== Exercise brief ==
From the entries below, please output exactly the lines starting at the one containing "SM 4tops norm." and ending at the one containing "QCDMU norm. 6j4b", both included.
━━━━━━━━━━━━━━━━
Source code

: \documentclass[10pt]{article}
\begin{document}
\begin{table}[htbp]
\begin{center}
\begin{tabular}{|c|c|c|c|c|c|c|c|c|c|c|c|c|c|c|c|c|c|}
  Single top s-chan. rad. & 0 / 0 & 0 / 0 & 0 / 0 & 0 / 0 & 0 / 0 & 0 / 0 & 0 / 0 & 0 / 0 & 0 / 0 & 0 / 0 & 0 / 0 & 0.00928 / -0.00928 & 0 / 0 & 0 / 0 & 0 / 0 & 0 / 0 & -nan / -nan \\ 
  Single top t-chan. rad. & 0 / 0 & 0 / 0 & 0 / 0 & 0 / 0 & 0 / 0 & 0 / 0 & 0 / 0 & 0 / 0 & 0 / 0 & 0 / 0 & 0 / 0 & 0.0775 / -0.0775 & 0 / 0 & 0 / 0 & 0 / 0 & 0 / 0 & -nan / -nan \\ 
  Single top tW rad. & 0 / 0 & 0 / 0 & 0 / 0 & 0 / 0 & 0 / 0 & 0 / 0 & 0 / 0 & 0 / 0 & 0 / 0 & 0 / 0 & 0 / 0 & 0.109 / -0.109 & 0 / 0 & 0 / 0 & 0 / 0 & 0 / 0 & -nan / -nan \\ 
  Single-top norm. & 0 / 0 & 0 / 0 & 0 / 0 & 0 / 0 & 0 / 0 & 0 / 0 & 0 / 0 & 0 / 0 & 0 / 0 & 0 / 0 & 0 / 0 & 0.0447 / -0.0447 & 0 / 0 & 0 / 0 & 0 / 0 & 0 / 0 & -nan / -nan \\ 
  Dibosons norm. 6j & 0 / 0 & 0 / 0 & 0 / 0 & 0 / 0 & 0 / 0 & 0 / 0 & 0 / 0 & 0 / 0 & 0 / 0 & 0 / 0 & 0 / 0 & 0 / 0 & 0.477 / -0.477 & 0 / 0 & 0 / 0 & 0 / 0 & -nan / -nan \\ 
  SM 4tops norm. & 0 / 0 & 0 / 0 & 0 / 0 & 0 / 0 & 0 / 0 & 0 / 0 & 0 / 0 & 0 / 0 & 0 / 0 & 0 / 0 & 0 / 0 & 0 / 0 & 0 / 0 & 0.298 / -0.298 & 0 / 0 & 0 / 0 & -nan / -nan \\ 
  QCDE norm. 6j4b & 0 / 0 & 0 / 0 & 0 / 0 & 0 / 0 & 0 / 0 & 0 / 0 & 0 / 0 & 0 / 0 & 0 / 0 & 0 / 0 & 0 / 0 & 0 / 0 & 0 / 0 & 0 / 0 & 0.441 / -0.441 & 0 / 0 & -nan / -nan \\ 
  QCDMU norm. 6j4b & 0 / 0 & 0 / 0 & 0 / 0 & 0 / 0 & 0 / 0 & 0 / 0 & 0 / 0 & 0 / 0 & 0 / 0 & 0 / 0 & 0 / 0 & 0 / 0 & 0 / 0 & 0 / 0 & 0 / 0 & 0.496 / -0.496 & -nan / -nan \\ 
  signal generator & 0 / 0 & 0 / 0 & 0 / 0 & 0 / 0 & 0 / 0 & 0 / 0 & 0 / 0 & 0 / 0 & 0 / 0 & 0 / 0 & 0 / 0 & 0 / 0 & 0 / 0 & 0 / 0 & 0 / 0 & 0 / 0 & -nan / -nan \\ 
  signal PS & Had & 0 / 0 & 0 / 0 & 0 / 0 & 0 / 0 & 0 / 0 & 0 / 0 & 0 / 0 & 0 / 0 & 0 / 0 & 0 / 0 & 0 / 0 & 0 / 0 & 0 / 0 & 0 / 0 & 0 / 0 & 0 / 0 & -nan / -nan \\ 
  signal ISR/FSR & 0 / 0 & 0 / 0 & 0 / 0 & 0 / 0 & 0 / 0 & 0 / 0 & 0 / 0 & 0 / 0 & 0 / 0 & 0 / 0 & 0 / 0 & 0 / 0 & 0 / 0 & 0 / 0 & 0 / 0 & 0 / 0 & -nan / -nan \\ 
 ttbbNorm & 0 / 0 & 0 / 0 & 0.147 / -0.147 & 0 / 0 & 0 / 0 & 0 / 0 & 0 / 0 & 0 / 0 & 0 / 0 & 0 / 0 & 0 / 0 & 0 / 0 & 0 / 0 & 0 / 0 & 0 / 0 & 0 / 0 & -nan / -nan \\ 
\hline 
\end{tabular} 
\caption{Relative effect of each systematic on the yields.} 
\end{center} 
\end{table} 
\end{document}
━━━━━━━━━━━━━━━━
== Written solution ==
  SM 4tops norm. & 0 / 0 & 0 / 0 & 0 / 0 & 0 / 0 & 0 / 0 & 0 / 0 & 0 / 0 & 0 / 0 & 0 / 0 & 0 / 0 & 0 / 0 & 0 / 0 & 0 / 0 & 0.298 / -0.298 & 0 / 0 & 0 / 0 & -nan / -nan \\ 
  QCDE norm. 6j4b & 0 / 0 & 0 / 0 & 0 / 0 & 0 / 0 & 0 / 0 & 0 / 0 & 0 / 0 & 0 / 0 & 0 / 0 & 0 / 0 & 0 / 0 & 0 / 0 & 0 / 0 & 0 / 0 & 0.441 / -0.441 & 0 / 0 & -nan / -nan \\ 
  QCDMU norm. 6j4b & 0 / 0 & 0 / 0 & 0 / 0 & 0 / 0 & 0 / 0 & 0 / 0 & 0 / 0 & 0 / 0 & 0 / 0 & 0 / 0 & 0 / 0 & 0 / 0 & 0 / 0 & 0 / 0 & 0 / 0 & 0.496 / -0.496 & -nan / -nan \\ 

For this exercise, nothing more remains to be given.